[[ EXERCISE MATERIALS, beginning ]]
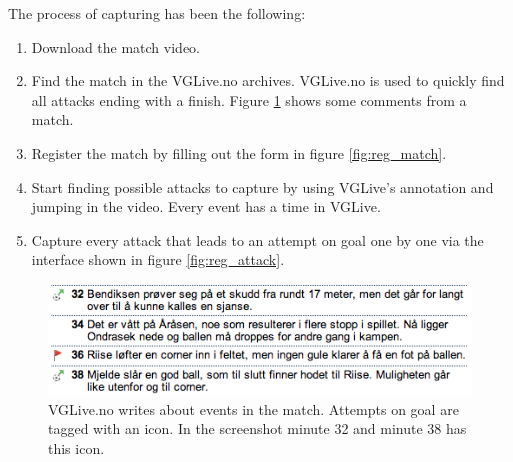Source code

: The process of capturing has been the following:
\begin{enumerate}
\item Download the match video.
\item Find the match in the VGLive.no archives. VGLive.no is used to quickly find all attacks ending with a finish. Figure \ref{fig:vglive} shows some comments from a match.
\item Register the match by filling out the form in figure \ref{fig:reg_match}.
\item Start finding possible attacks to capture by using VGLive's annotation and jumping in the video. Every event has a time in VGLive.
\item Capture every attack that leads to an attempt on goal one by one via the interface shown in figure \ref{fig:reg_attack}.
\end{enumerate}

\begin{figure}[ht!]
\centering
\includegraphics[width=1\textwidth]{images/demo/vglive}
\caption{VGLive.no writes about events in the match. Attempts on goal are tagged with an icon. In the screenshot minute 32 and minute 38 has this icon.}
\label{fig:vglive}
\end{figure}










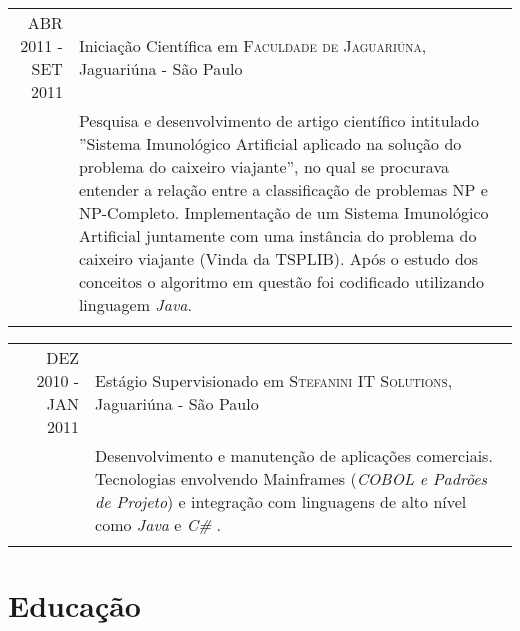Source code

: \documentclass[a4paper,10pt]{article} %
\begin{document}
\begin{samepage}
\begin{tabular}{r|p{11cm}}

\textsc{ABR 2011 - SET 2011} & Iniciação Científica em \textsc{Faculdade de Jaguariúna}, Jaguariúna - São Paulo \emph{}\\
                           & \footnotesize{Pesquisa e desenvolvimento de artigo científico intitulado ''Sistema Imunológico Artificial aplicado na solução do problema do caixeiro viajante'', no qual se procurava entender a relação entre a classificação de problemas NP e NP-Completo. Implementação de um Sistema Imunológico Artificial juntamente com uma instância do problema do caixeiro viajante (Vinda da TSPLIB). Após o estudo dos conceitos o algoritmo em questão foi codificado utilizando linguagem \textit{Java}.}\\
\multicolumn{2}{c}{} \\

\end{tabular}
\end{samepage}

\begin{tabular}{r|p{11cm}}

\textsc{DEZ 2010 - JAN 2011} & Estágio Supervisionado em \textsc{Stefanini IT Solutions}, Jaguariúna - São Paulo \emph{}\\
                           & \footnotesize{Desenvolvimento e manutenção de aplicações comerciais. Tecnologias envolvendo Mainframes (\emph{COBOL e Padrões de Projeto}) e integração com linguagens de alto nível como \textit{Java} e \textit{ C\# }.}\\
\multicolumn{2}{c}{} \\
\end{tabular}


\section{Educação}
\end{document}
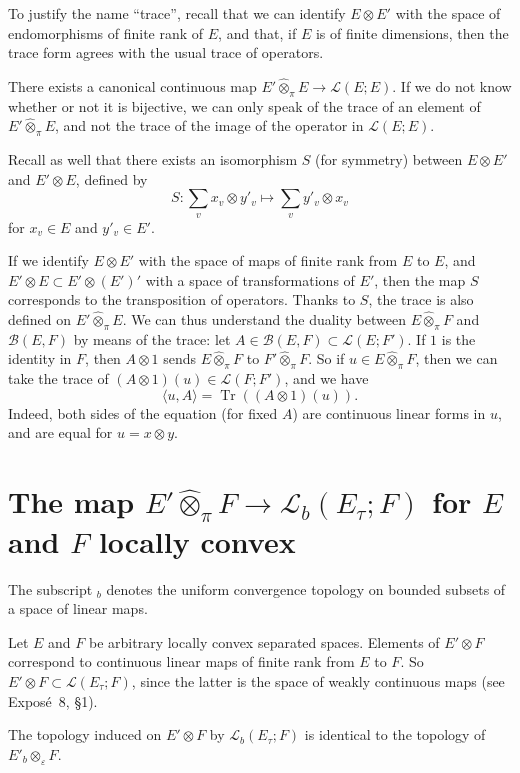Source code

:\documentclass{article}
\theoremstyle{plain}
\newenvironment{proposition}[1]
    {\renewcommand\theinnercustomproposition{#1}\innercustomproposition}
    {\endinnercustomproposition}
\theoremstyle{definition}
\newcommand{\BB}{\mathcal{B}}
\newcommand{\LL}{\mathcal{L}}
\newcommand{\injotimes}{{\otimes}_\varepsilon}
\newcommand{\cprojotimes}{\widehat{\otimes}_\pi}
\newcommand{\tr}{\operatorname{Tr}}
\newcommand{\oldpage}[1]{\marginpar{\footnotesize$\Big\vert$ \textit{p.~#1}}}
\begin{document}
To justify the name ``trace'', recall that we can identify $E\otimes E'$ with the space of endomorphisms of finite rank of $E$, and that, if $E$ is of finite dimensions, then the trace form agrees with the usual trace of operators.

There exists a canonical continuous map $E'\cprojotimes E\to\LL(E;E)$.
If we do not know whether or not it is bijective, we can only speak of the trace of an element of $E'\cprojotimes E$, and not the trace of the image of the operator in $\LL(E;E)$.

Recall as well that there exists an isomorphism $S$ (for symmetry) between $E\otimes E'$ and $E'\otimes E$, defined by
\[
  S\colon \sum_v x_v\otimes y'_v \mapsto \sum_v y'_v\otimes x_v
\]
for $x_v\in E$ and $y'_v\in E'$.

If we identify $E\otimes E'$ with the space of maps of finite rank from $E$ to $E$, and $E'\otimes E\subset E'\otimes(E')'$ with a space of transformations of $E'$,
\oldpage{2}
then the map $S$ corresponds to the transposition of operators.
Thanks to $S$, the trace is also defined on $E'\cprojotimes E$.
We can thus understand the duality between $E\cprojotimes F$ and $\BB(E,F)$ by means of the trace: let $A\in\BB(E,F)\subset\LL(E;F')$.
If $1$ is the identity in $F$, then $A\otimes1$ sends $E\cprojotimes F$ to $F'\cprojotimes F$.
So if $u\in E\cprojotimes F$, then we can take the trace of $(A\otimes1)(u)\in\LL(F;F')$, and we have
\[
\label{equation1}
  \langle u,A \rangle = \tr((A\otimes1)(u)).
  \tag{1}
\]
Indeed, both sides of the equation (for fixed $A$) are continuous linear forms in $u$, and are equal for $u=x\otimes y$.


\section{The map $E'\cprojotimes F\to\LL_b(E_\tau;F)$ for $E$ and $F$ locally convex}
\label{section2}

The subscript ${}_b$ denotes the uniform convergence topology on bounded subsets of a space of linear maps.

Let $E$ and $F$ be arbitrary locally convex separated spaces.
Elements of $E'\otimes F$ correspond to continuous linear maps of finite rank from $E$ to $F$.
So $E'\otimes F\subset\LL(E_\tau;F)$, since the latter is the space of weakly continuous maps (see Expos\'{e}~8, §1).

\begin{proposition}{1}
\label{proposition1}
  The topology induced on $E'\otimes F$ by $\LL_b(E_\tau;F)$ is identical to the topology of $E'_b\injotimes F$.
\end{proposition}
\end{document}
[[ EXERCISE MATERIALS, end ]]
- WHAT IS BEING ASKED
Show, from the listing above, every line holding the word "theoremstyle".

- EXPECTED OUTPUT
\theoremstyle{plain}
\theoremstyle{definition}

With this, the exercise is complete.